CHICAGO -- Standard & Poor's Corp. yesterday upgraded Cleveland's rating to A from A-minus with a stable outlook, citing the city's improved financial performance.
Cleveland "has been able to do a lot more with limited budget resources and has also been able to improve its financial results," said Joe O'Keefe, a director at Standard & Poor's.
The upgrade affects $22.7 million of the city's unenhanced general obligation debt. Standard & Poor's affirmed a AAA rating for $234 million of Cleveland's outstanding insured GO debt and assigned an SP-1 rating to $25 million of bond anticipation notes the city plans to sell soon.
"The city's financial position remains modest, but the prospect of economic growth and strong budgetary controls suggest continued improvement," Standard & Poor's wrote in a press release.
Kathryn Buffer Hyer, Cleveland's finance director, said the upgrade gives the city two single--A ratings. In April 1993 Moody's upgraded the city's GO rating to A from Baa1, she said.
Hyer said the upgrades were due to improvements in the city's finances, which saw the balance for the $350 million general fund grow to $3 million at the end of fiscal 1993 -- double the balance amount at the end of fiscal 1992.
"We had probably the highest income tax receipts ever, reflecting a strong economy," she said, referring to fiscal 1993.
Standard & Poor's said the increase in income tax revenues helped the city eliminate its deficit, which stood at about $7 million in fiscal 1990.
"This obviously recognizes what the city has done to get its fiscal house in order," said Paul Komlosi, a senior vice president at McDonald & Company Securities Inc.
He pointed to improvements in areas such as management control, labor negotiations, and the creation of a rainy-day fund as reasons why he believes Cleveland earned the higher rating.
The city's push to revitalize housing was another factor. Standard & Poor's said that while Cleveland has lost population to its suburbs over a long period of time, the number of city residents has stabilized at about 5 10,000, contributing to a rebound in the housing market. The rating agency said city's property tax base has grown an average of 3.6% a year between 1984 and 1994.
Hyer said the city has embarked on a major effort to assemble land for housing as well as for business and industrial projects.
The rating agency also pointed to major projects in the city like the Gateway sports complex, which the city expects will attract even more development.

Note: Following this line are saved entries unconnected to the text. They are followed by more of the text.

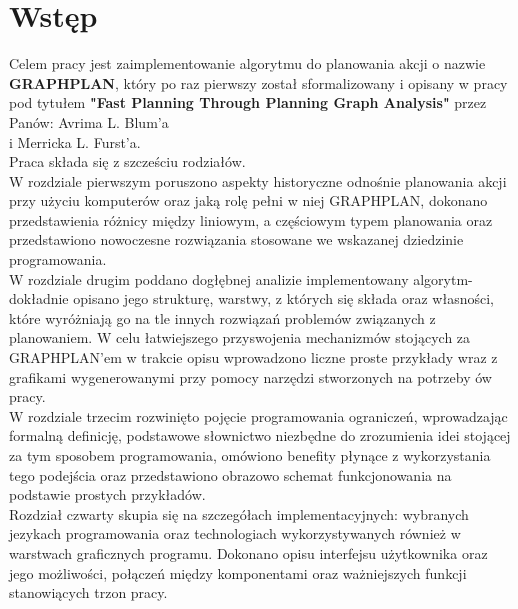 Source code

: \chapter*{Wstęp}

\thispagestyle{chapterBeginStyle}

Celem pracy jest zaimplementowanie algorytmu do planowania akcji o nazwie \textbf{GRAPHPLAN}, który po raz pierwszy został sformalizowany i opisany w pracy pod tytułem
\textbf{"Fast Planning Through Planning Graph Analysis"}\cite{GRAPHPLAN} przez Panów: Avrima L. Blum'a \\
i Merricka L. Furst'a.
\\
Praca składa się z szcześciu rodziałów.
\\

	W rozdziale pierwszym poruszono aspekty historyczne odnośnie planowania akcji przy użyciu komputerów oraz jaką rolę pełni w niej GRAPHPLAN,
dokonano przedstawienia różnicy między liniowym, a częściowym typem planowania oraz przedstawiono nowoczesne rozwiązania stosowane we wskazanej dziedzinie programowania.
\\

	W rozdziale drugim poddano dogłębnej analizie implementowany algorytm- dokładnie opisano jego strukturę, warstwy, z których się składa oraz własności,
które wyróżniają go na tle innych rozwiązań problemów związanych z planowaniem. W celu łatwiejszego przyswojenia mechanizmów stojących
za GRAPHPLAN'em w trakcie opisu wprowadzono liczne proste przykłady wraz z grafikami wygenerowanymi przy pomocy narzędzi stworzonych
na potrzeby ów pracy.
\\

	W rozdziale trzecim rozwinięto pojęcie programowania ograniczeń, wprowadzając formalną definicję, podstawowe słownictwo niezbędne do 
	zrozumienia idei stojącej za tym sposobem programowania, omówiono benefity płynące z wykorzystania tego podejścia oraz przedstawiono
	obrazowo schemat funkcjonowania na podstawie prostych przykładów.
\\

	Rozdział czwarty skupia się na szczegółach implementacyjnych: wybranych jezykach programowania oraz technologiach wykorzystywanych również
w warstwach graficznych programu. Dokonano opisu interfejsu użytkownika oraz jego możliwości, połączeń między komponentami oraz 
ważniejszych funkcji stanowiących trzon pracy.
\\

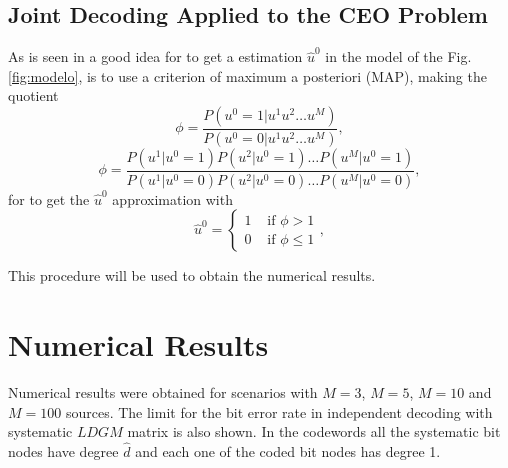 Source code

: \documentclass[journal]{IEEEtran}
\begin{document}
\subsection{Joint Decoding Applied to the CEO Problem} 
\label{subsec:ceoproblem}
As is seen in \cite{optimalceo} a good idea for to get a estimation $\hat{u}^0$ 
in the model of the Fig. \ref{fig:modelo},
is to use a criterion of maximum a posteriori (MAP), making the quotient
\begin{equation}\label{eq:ceo_0}
\phi=\frac{P(u^0=1|u^1 u^2 \dots u^{M})}{P(u^0=0|u^1 u^2 \dots u^{M})},
\end{equation}
\begin{equation}\label{eq:ceo_2}
\phi=\frac{P(u^1|u^0=1) P(u^2|u^0=1)  \dots P(u^{M}|u^0=1)}{P(u^1|u^0=0) P(u^2|u^0=0)  \dots P(u^{M}|u^0=0)},
\end{equation}
for to get the $\hat{u}^0$ approximation with
\begin{equation}\label{eq:ceo_1}
\hat{u}^0=
\begin{cases}
1 & \text{ if } \phi > 1 \\ 
0 & \text{ if } \phi \leq 1
\end{cases} ,
\end{equation}

This procedure will be used to obtain the numerical results.
\section{Numerical Results} \label{sec:NumRes}

Numerical results were obtained for scenarios with $M=3$, $M=5$, $M=10$ and $M=100$ sources.
The limit for the bit error rate \cite{art-garciafrias} in independent  decoding  with systematic $LDGM$ matrix is also shown.
In the codewords all the systematic bit nodes have degree $\hat{d}$ and each one of the coded bit nodes has degree 1.
\end{document}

The mostly bond-financed complex, located in downtown Cleveland, includes a baseball stadium for the Cleveland, Indians and a basketball arena for the Cleveland Cavaliers. The bond-financed Rock and Roll Hall of Fame is also under construction in the city.
"Gateway is a major psychological boost to the spirit of Cleveland, and it's probably going to help with the revitalization of the downtown," said Richard Ciccarone, an executive vice president and director of tax-exempt fixed-income research at Kemper Securities Inc.
O'Keefe said Cleveland's debt level is relatively low at $809 per capita. The city's five-year capital spending plan totals $1.6 billion, but O'Keefe said most of that would be issued as revenue bonds for an expansion of the city's airport and improvements to its water and electric utilities.